The pace difference can be about 1.5 seconds on this short fast track, depending on fuel loads. If you're going to take softs and lower fuel load, even with a pitstop you're going to outrun easily someone on hard tire and with more fuel and no pitstop.

- Pitstops:
[PIT_STOP]
TYRE_CHANGE_TIME_SEC=10
FUEL_LITER_TIME_SEC=0.1
Pitstop times indicate a very quick pitstop for this car with a quick 10 second tire change and 100 liters refuel for the same amount of time which is a bit more than its full fuel tank.

So, in view of no danger of overheating with low downforce, and the life of the soft tire, there seems to be hardly any time to use the harder tire compound anywhere, even on a fast corner circuit like this.

- Gear changes - possibly, gear changes are quicker for users with auto clutch and paddles against manual clutch and gearshift.
 
Again, if you use the aero app you'll see that, for example, both Ferrari 312T and Lotus 72D (I know they are different cars, it's just to give an example) create half the downforce of the Alfa Romeo 33tt. And this seems strange to me. I also found this http://www.mulsannescorner.com/data.html a sort of "aerodynamics database" which also provides the sources from which the data is taken. If you look at some closed wheel protoype from the 1970s, you'll see that they can't generate the downforce of this mod. For instance a 1977 Porsche 936 produces 332 kg at 290 km/h.
Probably best to include this right away instead of acting like an ass. That way others don't have to dispute your claims. "Again," stating your thoughts as a fact also kind of does that, as you're not exactly sure it cannot generate this downforce ("seems strange to me" and "some" is not the same as "exactly this").

If you want to be helpful, be helpful.
 
Probably best to include this right away instead of acting like an ass. That way others don't have to dispute your claims. "Again," stating your thoughts as a fact also kind of does that, as you're not exactly sure it cannot generate this downforce ("seems strange to me" and "some" is not the same as "exactly this").

If you want to be helpful, be helpful.
I didn't want to sound rude or anything, I just told what "problem" I think this mod has. That's it. Then someone replied to my comment in a passive-aggressive way and I replied with the same tone. I never wanted to be an ass or something, I'm sorry if I gave you this impression
 
About the steering wheel, it might be too small.
You see, the model in rF2 is scaled 13% too big compared to the real car (and the rF2 physics make no sense, and wheelbase 2.7m vs 2.340 ) ((seems Arch used WHEELBASE=2.233448 for some reason)).
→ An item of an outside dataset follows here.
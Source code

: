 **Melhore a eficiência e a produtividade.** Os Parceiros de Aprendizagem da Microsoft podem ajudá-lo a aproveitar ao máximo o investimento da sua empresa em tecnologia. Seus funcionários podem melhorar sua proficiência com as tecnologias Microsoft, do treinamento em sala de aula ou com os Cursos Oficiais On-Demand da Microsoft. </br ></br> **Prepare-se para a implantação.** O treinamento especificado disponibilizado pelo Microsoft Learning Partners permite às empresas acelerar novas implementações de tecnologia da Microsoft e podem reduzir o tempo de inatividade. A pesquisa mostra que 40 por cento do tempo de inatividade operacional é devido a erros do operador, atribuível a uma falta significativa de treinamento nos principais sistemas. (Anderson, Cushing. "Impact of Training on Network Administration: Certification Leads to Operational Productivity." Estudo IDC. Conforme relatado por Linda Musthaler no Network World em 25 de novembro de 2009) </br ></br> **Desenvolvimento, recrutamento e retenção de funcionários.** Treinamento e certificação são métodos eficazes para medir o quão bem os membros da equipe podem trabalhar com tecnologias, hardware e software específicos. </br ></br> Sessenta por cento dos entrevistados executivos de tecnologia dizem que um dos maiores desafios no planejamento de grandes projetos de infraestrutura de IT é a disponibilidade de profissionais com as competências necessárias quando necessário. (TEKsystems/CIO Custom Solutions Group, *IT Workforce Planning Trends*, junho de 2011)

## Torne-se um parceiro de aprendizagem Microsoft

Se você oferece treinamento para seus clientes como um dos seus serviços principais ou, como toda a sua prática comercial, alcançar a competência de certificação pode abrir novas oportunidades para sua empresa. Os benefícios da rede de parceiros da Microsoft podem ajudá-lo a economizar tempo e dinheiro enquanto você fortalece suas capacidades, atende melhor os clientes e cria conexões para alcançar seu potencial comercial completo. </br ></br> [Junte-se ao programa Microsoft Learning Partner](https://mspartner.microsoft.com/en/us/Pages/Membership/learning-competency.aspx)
The lovely little girl you are caressing in your hands... is a small one, exactly 87% size, but now matches reality (except maybe the wheel)
Have you rescaled the car to correct size or is it still 87%?
 
It drives good, but has too much downforce. 600 kg at 275 km/h is not realistic for an early '70s car, at that speed 300 kg should be fine. If you fix it I'm ready to give you 5 stars, because apart from that, the mod is fantastic

I have been re-making physics on the "C" version and the aero is closer to what you describe. Future update will eliminate the non-C version completely.